I've just taken a brief break from my extensive coverage of the snap Tasmanian election to return to the 2021 WA landslide because button presses may be imminent - the WA Electoral Commission says buttons will be pressed in the three smallest regions Mining and Pastoral, Agricultural and South-West today from 3 pm WA time. That said there have been varying reports on social media as to whether this will happen or not. If the elections are really approaching button press status then it is disappointing that the WA Electoral Commission site does not include the below-the-line vote totals in order for election-watchers to revise our expectations and I hope this will be improved in the future.

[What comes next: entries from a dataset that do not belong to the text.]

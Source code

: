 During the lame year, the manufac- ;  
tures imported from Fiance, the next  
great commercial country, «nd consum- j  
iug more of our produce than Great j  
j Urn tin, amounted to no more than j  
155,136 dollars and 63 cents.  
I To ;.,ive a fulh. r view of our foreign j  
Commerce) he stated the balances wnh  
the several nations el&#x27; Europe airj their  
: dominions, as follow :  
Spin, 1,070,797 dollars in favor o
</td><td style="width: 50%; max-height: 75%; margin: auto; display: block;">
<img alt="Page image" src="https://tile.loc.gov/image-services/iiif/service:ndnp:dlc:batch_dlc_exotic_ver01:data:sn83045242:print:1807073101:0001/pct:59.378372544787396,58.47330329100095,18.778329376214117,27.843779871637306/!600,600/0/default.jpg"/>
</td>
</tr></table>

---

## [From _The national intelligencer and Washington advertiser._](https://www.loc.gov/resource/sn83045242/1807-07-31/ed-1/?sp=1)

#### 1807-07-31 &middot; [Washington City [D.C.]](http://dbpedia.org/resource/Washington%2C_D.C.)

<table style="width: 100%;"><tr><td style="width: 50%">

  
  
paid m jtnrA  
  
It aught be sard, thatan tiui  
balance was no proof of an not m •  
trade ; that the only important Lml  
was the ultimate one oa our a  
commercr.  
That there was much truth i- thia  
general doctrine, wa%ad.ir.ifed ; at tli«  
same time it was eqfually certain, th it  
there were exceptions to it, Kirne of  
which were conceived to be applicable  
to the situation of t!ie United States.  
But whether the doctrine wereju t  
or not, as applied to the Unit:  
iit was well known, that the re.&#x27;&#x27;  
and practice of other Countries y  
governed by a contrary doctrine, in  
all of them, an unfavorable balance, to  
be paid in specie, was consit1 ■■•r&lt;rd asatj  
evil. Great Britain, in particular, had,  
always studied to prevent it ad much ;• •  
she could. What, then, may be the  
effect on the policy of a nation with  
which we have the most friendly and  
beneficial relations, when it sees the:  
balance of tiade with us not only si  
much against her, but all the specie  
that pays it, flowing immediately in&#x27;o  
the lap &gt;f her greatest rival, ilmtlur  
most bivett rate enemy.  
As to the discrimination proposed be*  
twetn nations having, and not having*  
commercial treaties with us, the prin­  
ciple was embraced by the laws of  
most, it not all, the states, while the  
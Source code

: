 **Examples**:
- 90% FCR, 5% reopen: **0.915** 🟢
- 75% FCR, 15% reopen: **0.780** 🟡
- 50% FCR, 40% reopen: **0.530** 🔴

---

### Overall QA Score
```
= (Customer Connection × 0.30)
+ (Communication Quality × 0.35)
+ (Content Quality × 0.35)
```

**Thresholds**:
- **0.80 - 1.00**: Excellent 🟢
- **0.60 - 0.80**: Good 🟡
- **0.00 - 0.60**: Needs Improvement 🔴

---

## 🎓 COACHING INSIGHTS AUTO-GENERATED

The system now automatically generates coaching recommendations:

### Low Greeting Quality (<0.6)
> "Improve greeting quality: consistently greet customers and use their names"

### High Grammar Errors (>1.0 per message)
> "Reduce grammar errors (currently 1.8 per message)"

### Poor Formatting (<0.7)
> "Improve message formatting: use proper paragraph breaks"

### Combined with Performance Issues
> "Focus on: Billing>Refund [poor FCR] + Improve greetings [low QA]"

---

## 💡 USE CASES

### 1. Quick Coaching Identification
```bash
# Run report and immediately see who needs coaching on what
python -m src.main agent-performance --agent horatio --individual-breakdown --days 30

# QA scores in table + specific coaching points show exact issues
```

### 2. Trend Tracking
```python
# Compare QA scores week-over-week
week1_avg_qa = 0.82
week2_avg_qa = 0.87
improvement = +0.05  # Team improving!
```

I have had no time to add to what was already up on my postcount thread, which I consider to have been largely overtaken by Antony Green's detailed coverage. In short no doubt has been raised about Agricultural as 3 Labor 2 National 1 Liberal, and expectations in Mining and Pastoral have settled on 4 Labor 1 Liberal 1 Daylight Savings (of which I will have more to say if that occurs) while the last two seats in South-West (beyond 3 Labor 1 Liberal) are a multi-party mess with about five parties having been in contention at some stage. I'll add comments on the results when they are up and later when time permits I will also be adding some summary comments on the Lower House final results.
South-West
Antony Green has tweeted that the ABC Calculator got it right and Legalise Cannabis and the Nationals have won the last two seats. A ridiculous result with Legalise Cannabis on about 0.15 of a quota (2.1%) beating four other tickets with higher votes or remainders, and also with the Nationals on about 0.4 of a quota beating Labor who may have finished with about a .9 of quota excess (though we need to wait for final totals there). Labor has diddled itself out of its own seat by failing to remove Group Ticket Voting unless malapportionment went as well.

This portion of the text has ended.